# Work order
Count all lines holding "dots" in the data below and say the number, nothing more.

# Data

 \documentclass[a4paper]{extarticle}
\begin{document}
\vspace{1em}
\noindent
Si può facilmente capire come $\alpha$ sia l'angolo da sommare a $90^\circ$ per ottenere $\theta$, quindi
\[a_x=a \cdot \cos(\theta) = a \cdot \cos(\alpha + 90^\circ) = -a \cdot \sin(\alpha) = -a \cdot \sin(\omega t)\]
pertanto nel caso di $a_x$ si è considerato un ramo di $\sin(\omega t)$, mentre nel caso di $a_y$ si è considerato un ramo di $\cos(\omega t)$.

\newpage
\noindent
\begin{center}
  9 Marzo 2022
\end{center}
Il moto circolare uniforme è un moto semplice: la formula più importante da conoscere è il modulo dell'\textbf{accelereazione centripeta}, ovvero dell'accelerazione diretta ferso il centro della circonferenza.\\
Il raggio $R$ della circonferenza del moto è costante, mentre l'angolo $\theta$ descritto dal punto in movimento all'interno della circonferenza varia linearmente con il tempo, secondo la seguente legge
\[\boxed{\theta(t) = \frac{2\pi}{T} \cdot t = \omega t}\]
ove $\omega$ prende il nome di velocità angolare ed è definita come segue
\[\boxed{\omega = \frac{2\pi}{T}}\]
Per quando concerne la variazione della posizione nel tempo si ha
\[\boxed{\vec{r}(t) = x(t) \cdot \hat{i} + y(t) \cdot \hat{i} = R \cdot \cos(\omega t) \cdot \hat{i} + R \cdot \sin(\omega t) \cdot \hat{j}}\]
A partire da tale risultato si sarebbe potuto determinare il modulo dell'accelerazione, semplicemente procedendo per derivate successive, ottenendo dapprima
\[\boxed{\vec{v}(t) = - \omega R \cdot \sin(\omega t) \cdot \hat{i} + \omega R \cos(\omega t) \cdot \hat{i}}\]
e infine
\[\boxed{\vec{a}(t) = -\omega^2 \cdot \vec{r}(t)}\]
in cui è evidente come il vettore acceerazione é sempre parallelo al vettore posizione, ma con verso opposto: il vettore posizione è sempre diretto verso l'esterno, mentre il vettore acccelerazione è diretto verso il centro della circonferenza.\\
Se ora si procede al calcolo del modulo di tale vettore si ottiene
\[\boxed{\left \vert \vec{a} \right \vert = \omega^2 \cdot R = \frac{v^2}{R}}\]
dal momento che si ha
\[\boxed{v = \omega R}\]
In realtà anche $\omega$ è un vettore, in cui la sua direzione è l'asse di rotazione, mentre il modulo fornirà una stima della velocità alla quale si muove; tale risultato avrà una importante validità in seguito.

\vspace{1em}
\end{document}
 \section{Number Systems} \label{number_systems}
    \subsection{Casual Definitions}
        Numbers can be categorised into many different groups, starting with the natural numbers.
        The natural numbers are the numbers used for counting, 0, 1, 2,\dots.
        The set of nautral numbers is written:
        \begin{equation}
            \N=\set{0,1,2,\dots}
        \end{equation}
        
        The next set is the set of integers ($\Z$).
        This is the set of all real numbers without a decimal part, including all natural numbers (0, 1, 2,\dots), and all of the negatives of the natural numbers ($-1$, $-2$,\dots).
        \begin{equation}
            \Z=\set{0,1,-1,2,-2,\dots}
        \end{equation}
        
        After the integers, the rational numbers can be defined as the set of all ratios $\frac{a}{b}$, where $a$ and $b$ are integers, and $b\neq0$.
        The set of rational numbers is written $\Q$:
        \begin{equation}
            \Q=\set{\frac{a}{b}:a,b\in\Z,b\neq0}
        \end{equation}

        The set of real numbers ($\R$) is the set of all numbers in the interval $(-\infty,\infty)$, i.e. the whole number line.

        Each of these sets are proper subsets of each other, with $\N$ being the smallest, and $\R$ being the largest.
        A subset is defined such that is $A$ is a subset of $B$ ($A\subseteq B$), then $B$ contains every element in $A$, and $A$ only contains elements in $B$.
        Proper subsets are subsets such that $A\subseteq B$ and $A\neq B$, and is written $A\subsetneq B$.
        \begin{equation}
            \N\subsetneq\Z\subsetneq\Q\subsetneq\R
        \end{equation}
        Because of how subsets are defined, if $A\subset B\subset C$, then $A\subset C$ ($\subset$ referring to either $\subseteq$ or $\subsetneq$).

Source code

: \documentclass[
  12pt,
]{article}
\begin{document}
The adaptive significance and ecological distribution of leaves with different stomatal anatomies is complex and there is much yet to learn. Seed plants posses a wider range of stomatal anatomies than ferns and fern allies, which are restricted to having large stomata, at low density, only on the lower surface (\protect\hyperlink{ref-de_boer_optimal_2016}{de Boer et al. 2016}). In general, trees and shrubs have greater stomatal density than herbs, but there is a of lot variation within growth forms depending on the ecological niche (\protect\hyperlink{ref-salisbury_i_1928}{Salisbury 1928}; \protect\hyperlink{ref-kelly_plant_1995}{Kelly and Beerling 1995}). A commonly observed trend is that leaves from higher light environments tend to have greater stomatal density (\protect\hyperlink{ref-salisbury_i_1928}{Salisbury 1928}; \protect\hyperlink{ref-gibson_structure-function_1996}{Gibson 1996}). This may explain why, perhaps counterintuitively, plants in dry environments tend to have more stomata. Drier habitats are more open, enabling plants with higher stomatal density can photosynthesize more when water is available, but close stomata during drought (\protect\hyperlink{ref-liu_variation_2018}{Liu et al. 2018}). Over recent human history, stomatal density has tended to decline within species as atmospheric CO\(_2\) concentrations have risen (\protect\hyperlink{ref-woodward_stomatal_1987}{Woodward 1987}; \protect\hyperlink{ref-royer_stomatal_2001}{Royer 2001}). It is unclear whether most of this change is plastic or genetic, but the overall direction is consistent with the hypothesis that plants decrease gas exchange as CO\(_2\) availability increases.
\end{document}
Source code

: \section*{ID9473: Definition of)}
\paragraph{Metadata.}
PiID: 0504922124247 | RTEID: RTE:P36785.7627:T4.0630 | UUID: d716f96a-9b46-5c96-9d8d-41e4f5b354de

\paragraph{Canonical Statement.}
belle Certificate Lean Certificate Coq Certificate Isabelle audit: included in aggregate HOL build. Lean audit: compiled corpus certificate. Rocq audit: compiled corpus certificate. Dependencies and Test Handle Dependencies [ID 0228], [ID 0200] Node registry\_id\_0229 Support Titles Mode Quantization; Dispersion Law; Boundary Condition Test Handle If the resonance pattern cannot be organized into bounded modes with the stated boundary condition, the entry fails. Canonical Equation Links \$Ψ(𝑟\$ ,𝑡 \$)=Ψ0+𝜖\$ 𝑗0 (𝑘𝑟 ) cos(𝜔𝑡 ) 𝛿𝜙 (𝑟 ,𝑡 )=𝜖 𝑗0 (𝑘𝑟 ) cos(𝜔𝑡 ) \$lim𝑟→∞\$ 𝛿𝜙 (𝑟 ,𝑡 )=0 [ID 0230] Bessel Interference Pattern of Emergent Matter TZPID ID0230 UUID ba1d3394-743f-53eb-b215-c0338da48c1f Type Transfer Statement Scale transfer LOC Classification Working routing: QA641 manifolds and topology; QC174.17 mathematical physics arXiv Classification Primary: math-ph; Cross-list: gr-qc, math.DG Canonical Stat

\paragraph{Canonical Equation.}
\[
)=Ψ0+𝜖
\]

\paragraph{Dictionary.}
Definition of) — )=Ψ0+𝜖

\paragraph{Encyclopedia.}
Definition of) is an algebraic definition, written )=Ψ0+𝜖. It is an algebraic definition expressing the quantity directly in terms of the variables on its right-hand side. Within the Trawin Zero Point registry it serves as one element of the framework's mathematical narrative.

# Your response
4